I didn’t go to her funeral. I didn’t know how to feel. I hadn’t been close with Babushka in so long. I didn’t want to think about the stories she told me. I didn’t want to regret not spending more time on her couch, listening. I didn’t want to wish for more ice cream or wish I had written more words in my little red notebook. I wanted to pretend that she was my Babushka when I was a kid and that was enough. I didn’t want to miss her.
Mama saved her Walmart jewelry in a plastic box. She put it in her closet behind piles of clothes. Mama said I could choose something. I didn’t recognize any of it. For a moment, I thought maybe it was the wrong box. How could I have forgotten? Maybe that’s a side effect of time. I took a few necklaces, a pair of earrings and put the rest back. I didn’t need more.
I started to put it on every day. I like my jewelry to match my outfits, my necklines, and somehow, Babushka’s jewelry always does. I kept wearing it and thinking about how I shouldn’t wear it all the time. I might lose it. I started having dreams about her. In one of them, Babushka was in my arms, dying. She was so skinny, paper thin. Like she had lost all the life inside.
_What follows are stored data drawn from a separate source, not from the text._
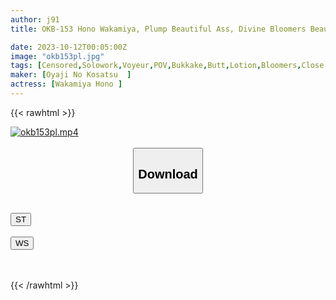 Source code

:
 ```yaml
---
author: j91
title: OKB-153 Hono Wakamiya, Plump Beautiful Ass, Divine Bloomers Beautiful Girls And Chubby Girls Are Dressed Up In Tight Bloomers And Gym Clothes, And Super Close-up Shots Of Their Hairy Buns And Slimy Crackles Are Visible Right Down To Their Pores! In Addition, Full Clothed Fetish AV For Bloomers Lovers Such As Buttjob, Clothed Urination, Bloomers Bukkake, Etc.

date: 2023-10-12T00:05:00Z
image: "okb153pl.jpg"
tags: [Censored,Solowork,Voyeur,POV,Bukkake,Butt,Lotion,Bloomers,Close Up	]
maker: [Oyaji No Kosatsu  ]
actress: [Wakamiya Hono ]
---
```



{{< rawhtml >}}

<div class="video" data-videoid="er8QPrK0O0iYDYD">
    <a href="javascript:;">
        <img src="https://my.j91.asia/posts/okb153pl/okb153pl.jpg" width="WIDTH" height="HEIGHT" alt="okb153pl.mp4" loading="lazy">
    </a>
</div>

<script type="text/javascript" src="https://j91.asia/asset/on-demand-st.js"></script>

<br>
  <link rel="stylesheet" href="https://j91.asia/asset/bs5.css">
  
  <center>
  <button class="btn btn-primary" type="button" data-bs-toggle="collapse" data-bs-target=".multi-collapse" aria-expanded="false" aria-controls="multiCollapseExample1 multiCollapseExample2"><h2>Download</h2></button></center>
</p>
<div class="row">
  <div class="col">
    <div class="collapse multi-collapse" id="multiCollapseExample1">
      <div class="card card-body">
	      	      <br>
<div class="buttons">  
<a href="https://streamtape.to/v/er8QPrK0O0iYDYD"><button class="btn-hover color-3"><i class="fa fa-download"></i> ST</button></a></div>
    </div>
  </div>
</div>
  <div class="col">
    <div class="collapse multi-collapse" id="multiCollapseExample2">
      <div class="card card-body">
	      <br>
<div class="buttons">
    <a href="https://wolfstream.tv/0xjcvmntqhcd"><button class="btn-hover color-9"><i class="fa fa-download"></i> WS</button></a></div>
<br><br>
      </div>
    </div>
  </div>
</div>

{{< /rawhtml >}} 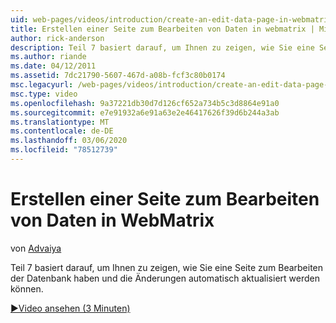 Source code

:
```yaml
---
uid: web-pages/videos/introduction/create-an-edit-data-page-in-webmatrix
title: Erstellen einer Seite zum Bearbeiten von Daten in webmatrix | Microsoft-Dokumentation
author: rick-anderson
description: Teil 7 basiert darauf, um Ihnen zu zeigen, wie Sie eine Seite zum Bearbeiten der Datenbank haben und die Änderungen automatisch aktualisiert werden können.
ms.author: riande
ms.date: 04/12/2011
ms.assetid: 7dc21790-5607-467d-a08b-fcf3c80b0174
msc.legacyurl: /web-pages/videos/introduction/create-an-edit-data-page-in-webmatrix
msc.type: video
ms.openlocfilehash: 9a37221db30d7d126cf652a734b5c3d8864e91a0
ms.sourcegitcommit: e7e91932a6e91a63e2e46417626f39d6b244a3ab
ms.translationtype: MT
ms.contentlocale: de-DE
ms.lasthandoff: 03/06/2020
ms.locfileid: "78512739"
---
```

# <a name="create-an-edit-data-page-in-webmatrix"></a>Erstellen einer Seite zum Bearbeiten von Daten in WebMatrix

von [Advaiya](https://twitter.com/Advaiyasolns)

Teil 7 basiert darauf, um Ihnen zu zeigen, wie Sie eine Seite zum Bearbeiten der Datenbank haben und die Änderungen automatisch aktualisiert werden können.

[&#9654;Video ansehen (3 Minuten)](https://channel9.msdn.com/Blogs/ASP-NET-Site-Videos/create-an-edit-data-page-in-webmatrix)
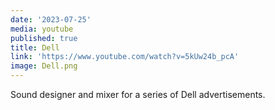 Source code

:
 ```yaml
---
date: '2023-07-25'
media: youtube
published: true
title: Dell
link: 'https://www.youtube.com/watch?v=5kUw24b_pcA'
image: Dell.png
---
```

Sound designer and mixer for a series of Dell advertisements.
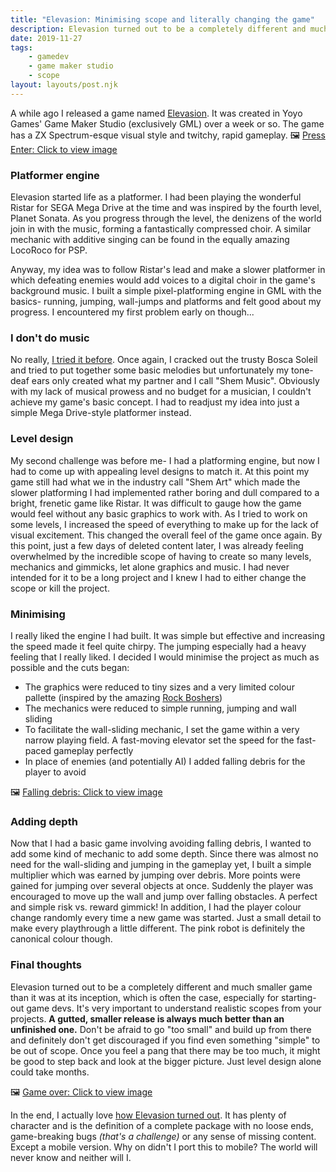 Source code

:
 ```yaml
---
title: "Elevasion: Minimising scope and literally changing the game"
description: Elevasion turned out to be a completely different and much smaller game than it was at its inception, which is often the case, especially for starting-out game devs.
date: 2019-11-27
tags: 
    - gamedev
    - game maker studio
    - scope
layout: layouts/post.njk
---
```

A while ago I released a game named [Elevasion](https://playkiseki.itch.io/elevasion). It was created in Yoyo Games' Game Maker Studio (exclusively GML) over a week or so. The game has a ZX Spectrum-esque visual style and twitchy, rapid gameplay.
🖼️ [Press Enter: Click to view image](https://thepracticaldev.s3.amazonaws.com/i/0l2x7s5342mxc7iei6rb.png)

### Platformer engine
Elevasion started life as a platformer. I had been playing the wonderful Ristar for SEGA Mega Drive at the time and was inspired by the fourth level, Planet Sonata. As you progress through the level, the denizens of the world join in with the music, forming a fantastically compressed choir. A similar mechanic with additive singing can be found in the equally amazing LocoRoco for PSP.

Anyway, my idea was to follow Ristar's lead and make a slower platformer in which defeating enemies would add voices to a digital choir in the game's background music. I built a simple pixel-platforming engine in GML with the basics- running, jumping, wall-jumps and platforms and felt good about my progress. I encountered my first problem early on though...

### I don't do music
No really, [I tried it before](https://soundcloud.com/playkiseki/sets/future-rally-ost). Once again, I cracked out the trusty Bosca Soleil and tried to put together some basic melodies but unfortunately my tone-deaf ears only created what my partner and I call "Shem Music". Obviously with my lack of musical prowess and no budget for a musician, I couldn't achieve my game's basic concept. I had to readjust my idea into just a simple Mega Drive-style platformer instead.

### Level design
My second challenge was before me- I had a platforming engine, but now I had to come up with appealing level designs to match it. At this point my game still had what we in the industry call "Shem Art" which made the slower platforming I had implemented rather boring and dull compared to a bright, frenetic game like Ristar. It was difficult to gauge how the game would feel without any basic graphics to work with. As I tried to work on some levels, I increased the speed of everything to make up for the lack of visual excitement. This changed the overall feel of the game once again. By this point, just a few days of deleted content later, I was already feeling overwhelmed by the incredible scope of having to create so many levels, mechanics and gimmicks, let alone graphics and music. I had never intended for it to be a long project and I knew I had to either change the scope or kill the project.

### Minimising
I really liked the engine I had built. It was simple but effective and increasing the speed made it feel quite chirpy. The jumping especially had a heavy feeling that I really liked. I decided I would minimise the project as much as possible and the cuts began:
- The graphics were reduced to tiny sizes and a very limited colour pallette (inspired by the amazing [Rock Boshers](http://tikipod.com/rockboshersdx/))
- The mechanics were reduced to simple running, jumping and wall sliding
- To facilitate the wall-sliding mechanic, I set the game within a very narrow playing field. A fast-moving elevator set the speed for the fast-paced gameplay perfectly
- In place of enemies (and potentially AI) I added falling debris for the player to avoid

🖼️ [Falling debris: Click to view image](https://thepracticaldev.s3.amazonaws.com/i/zod0affrwbotowjgrw00.png)

### Adding depth
Now that I had a basic game involving avoiding falling debris, I wanted to add some kind of mechanic to add some depth. Since there was almost no need for the wall-sliding and jumping in the gameplay yet, I built a simple multiplier which was earned by jumping over debris. More points were gained for jumping over several objects at once. Suddenly the player was encouraged to move up the wall and jump over falling obstacles. A perfect and simple risk vs. reward gimmick! In addition, I had the player colour change randomly every time a new game was started. Just a small detail to make every playthrough a little different. The pink robot is definitely the canonical colour though.

### Final thoughts
Elevasion turned out to be a completely different and much smaller game than it was at its inception, which is often the case, especially for starting-out game devs. It's very important to understand realistic scopes from your projects. **A gutted, smaller release is always much better than an unfinished one.** Don't be afraid to go "too small" and build up from there and definitely don't get discouraged if you find even something "simple" to be out of scope. Once you feel a pang that there may be too much, it might be good to step back and look at the bigger picture. Just level design alone could take months.

🖼️ [Game over: Click to view image](https://thepracticaldev.s3.amazonaws.com/i/dpj7g2x180hs5tmk51ay.png)

In the end, I actually love [how Elevasion turned out](https://playkiseki.itch.io/elevasion). It has plenty of character and is the definition of a complete package with no loose ends, game-breaking bugs *(that's a challenge)* or any sense of missing content. Except a mobile version. Why on didn't I port this to mobile? The world will never know and neither will I.


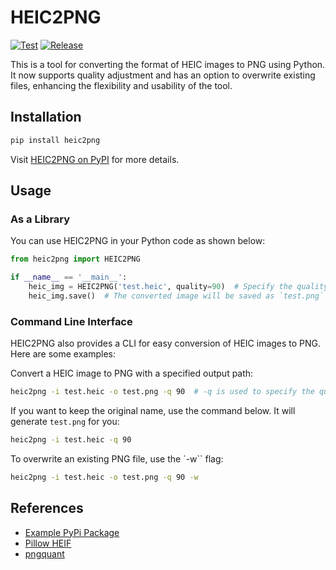 # HEIC2PNG

[![Test](https://github.com/NatLee/HEIC2PNG/actions/workflows/test.yml/badge.svg)](https://github.com/NatLee/HEIC2PNG/actions/workflows/test.yml)
[![Release](https://github.com/NatLee/HEIC2PNG/actions/workflows/release.yml/badge.svg)](https://github.com/NatLee/HEIC2PNG/actions/workflows/release.yml)

This is a tool for converting the format of HEIC images to PNG using Python. It now supports quality adjustment and has an option to overwrite existing files, enhancing the flexibility and usability of the tool.

## Installation

```bash
pip install heic2png
```

Visit [HEIC2PNG on PyPI](https://pypi.org/project/HEIC2PNG/) for more details.

## Usage

### As a Library

You can use HEIC2PNG in your Python code as shown below:

```python
from heic2png import HEIC2PNG

if __name__ == '__main__':
    heic_img = HEIC2PNG('test.heic', quality=90)  # Specify the quality of the converted image
    heic_img.save()  # The converted image will be saved as `test.png`
```

### Command Line Interface

HEIC2PNG also provides a CLI for easy conversion of HEIC images to PNG. Here are some examples:

Convert a HEIC image to PNG with a specified output path:

```bash
heic2png -i test.heic -o test.png -q 90  # -q is used to specify the quality
```

If you want to keep the original name, use the command below. It will generate `test.png` for you:

```bash
heic2png -i test.heic -q 90
```

To overwrite an existing PNG file, use the `-w`` flag:

```bash
heic2png -i test.heic -o test.png -q 90 -w
```
## References

- [Example PyPi Package](https://github.com/tomchen/example_pypi_package)
- [Pillow HEIF](https://github.com/bigcat88/pillow_heif)
- [pngquant](https://pngquant.org/)
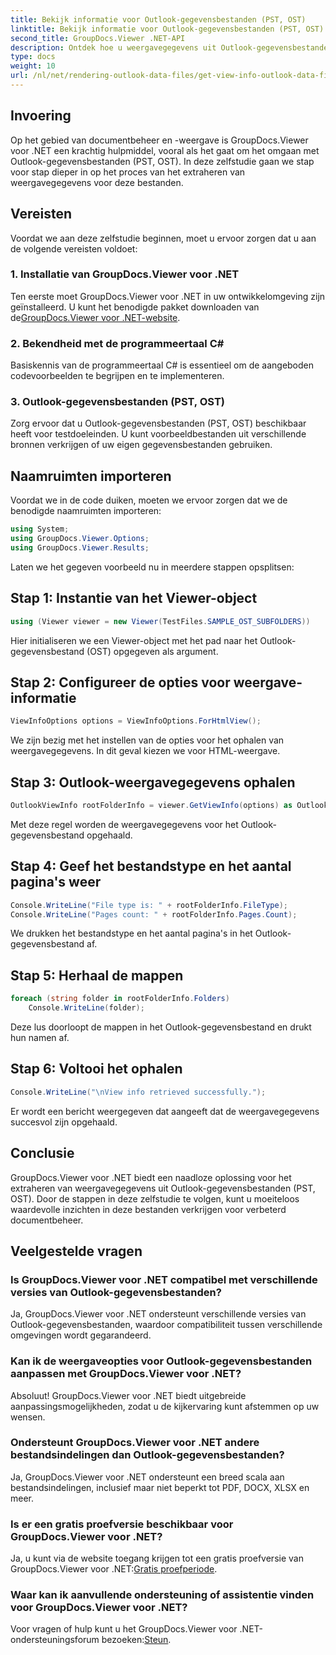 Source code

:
 ```yaml
---
title: Bekijk informatie voor Outlook-gegevensbestanden (PST, OST)
linktitle: Bekijk informatie voor Outlook-gegevensbestanden (PST, OST)
second_title: GroupDocs.Viewer .NET-API
description: Ontdek hoe u weergavegegevens uit Outlook-gegevensbestanden (PST, OST) kunt extraheren met GroupDocs.Viewer voor .NET. Verbeter moeiteloos uw mogelijkheden voor documentbeheer.
type: docs
weight: 10
url: /nl/net/rendering-outlook-data-files/get-view-info-outlook-data-file/
---
```

## Invoering
Op het gebied van documentbeheer en -weergave is GroupDocs.Viewer voor .NET een krachtig hulpmiddel, vooral als het gaat om het omgaan met Outlook-gegevensbestanden (PST, OST). In deze zelfstudie gaan we stap voor stap dieper in op het proces van het extraheren van weergavegegevens voor deze bestanden.
## Vereisten
Voordat we aan deze zelfstudie beginnen, moet u ervoor zorgen dat u aan de volgende vereisten voldoet:
### 1. Installatie van GroupDocs.Viewer voor .NET
 Ten eerste moet GroupDocs.Viewer voor .NET in uw ontwikkelomgeving zijn geïnstalleerd. U kunt het benodigde pakket downloaden van de[GroupDocs.Viewer voor .NET-website](https://releases.groupdocs.com/viewer/net/).
### 2. Bekendheid met de programmeertaal C#
Basiskennis van de programmeertaal C# is essentieel om de aangeboden codevoorbeelden te begrijpen en te implementeren.
### 3. Outlook-gegevensbestanden (PST, OST)
Zorg ervoor dat u Outlook-gegevensbestanden (PST, OST) beschikbaar heeft voor testdoeleinden. U kunt voorbeeldbestanden uit verschillende bronnen verkrijgen of uw eigen gegevensbestanden gebruiken.

## Naamruimten importeren
Voordat we in de code duiken, moeten we ervoor zorgen dat we de benodigde naamruimten importeren:
```csharp
using System;
using GroupDocs.Viewer.Options;
using GroupDocs.Viewer.Results;
```

Laten we het gegeven voorbeeld nu in meerdere stappen opsplitsen:
## Stap 1: Instantie van het Viewer-object
```csharp
using (Viewer viewer = new Viewer(TestFiles.SAMPLE_OST_SUBFOLDERS))
```
Hier initialiseren we een Viewer-object met het pad naar het Outlook-gegevensbestand (OST) opgegeven als argument.
## Stap 2: Configureer de opties voor weergave-informatie
```csharp
ViewInfoOptions options = ViewInfoOptions.ForHtmlView();
```
We zijn bezig met het instellen van de opties voor het ophalen van weergavegegevens. In dit geval kiezen we voor HTML-weergave.
## Stap 3: Outlook-weergavegegevens ophalen
```csharp
OutlookViewInfo rootFolderInfo = viewer.GetViewInfo(options) as OutlookViewInfo;
```
Met deze regel worden de weergavegegevens voor het Outlook-gegevensbestand opgehaald.
## Stap 4: Geef het bestandstype en het aantal pagina's weer
```csharp
Console.WriteLine("File type is: " + rootFolderInfo.FileType);
Console.WriteLine("Pages count: " + rootFolderInfo.Pages.Count);
```
We drukken het bestandstype en het aantal pagina's in het Outlook-gegevensbestand af.
## Stap 5: Herhaal de mappen
```csharp
foreach (string folder in rootFolderInfo.Folders)
    Console.WriteLine(folder);
```
Deze lus doorloopt de mappen in het Outlook-gegevensbestand en drukt hun namen af.
## Stap 6: Voltooi het ophalen
```csharp
Console.WriteLine("\nView info retrieved successfully.");
```
Er wordt een bericht weergegeven dat aangeeft dat de weergavegegevens succesvol zijn opgehaald.

## Conclusie
GroupDocs.Viewer voor .NET biedt een naadloze oplossing voor het extraheren van weergavegegevens uit Outlook-gegevensbestanden (PST, OST). Door de stappen in deze zelfstudie te volgen, kunt u moeiteloos waardevolle inzichten in deze bestanden verkrijgen voor verbeterd documentbeheer.
## Veelgestelde vragen
### Is GroupDocs.Viewer voor .NET compatibel met verschillende versies van Outlook-gegevensbestanden?
Ja, GroupDocs.Viewer voor .NET ondersteunt verschillende versies van Outlook-gegevensbestanden, waardoor compatibiliteit tussen verschillende omgevingen wordt gegarandeerd.
### Kan ik de weergaveopties voor Outlook-gegevensbestanden aanpassen met GroupDocs.Viewer voor .NET?
Absoluut! GroupDocs.Viewer voor .NET biedt uitgebreide aanpassingsmogelijkheden, zodat u de kijkervaring kunt afstemmen op uw wensen.
### Ondersteunt GroupDocs.Viewer voor .NET andere bestandsindelingen dan Outlook-gegevensbestanden?
Ja, GroupDocs.Viewer voor .NET ondersteunt een breed scala aan bestandsindelingen, inclusief maar niet beperkt tot PDF, DOCX, XLSX en meer.
### Is er een gratis proefversie beschikbaar voor GroupDocs.Viewer voor .NET?
 Ja, u kunt via de website toegang krijgen tot een gratis proefversie van GroupDocs.Viewer voor .NET:[Gratis proefperiode](https://releases.groupdocs.com/).
### Waar kan ik aanvullende ondersteuning of assistentie vinden voor GroupDocs.Viewer voor .NET?
 Voor vragen of hulp kunt u het GroupDocs.Viewer voor .NET-ondersteuningsforum bezoeken:[Steun](https://forum.groupdocs.com/c/viewer/9).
And then poof, she was gone. Babushka wasn't alive in my arms anymore.
I wanted to scream. I needed to cry so hard. I know Babushka wouldn’t have wanted me to; she never liked so much noise.
Thank you so much for reading. If this piece made you feel something, let me know. Click the heart or drop a comment ❤️
I used to share my writing with Babushka. She was my number one fan. After I finished writing this story, I dug up our old exchanges. She must have sent me 20 emails or so, repeating the same thing: “keep writing”. In a way, my weekly stories honor that wish. So I’ll keep writing.
Cheers to 39 weeks of words. ✨
I so identify with so much of your story, even many of the details. There are pieces of my identity that skipped a generation to reach me, from my grandmother straight down to who I am. In some ways those roots dig deeper, perhaps because their twisting complexities and confusions are less covered up by the traumas of youth.
Thanks for sharing!
Sounds like you got all of it from Babushka. The costume jewelry, and the gold.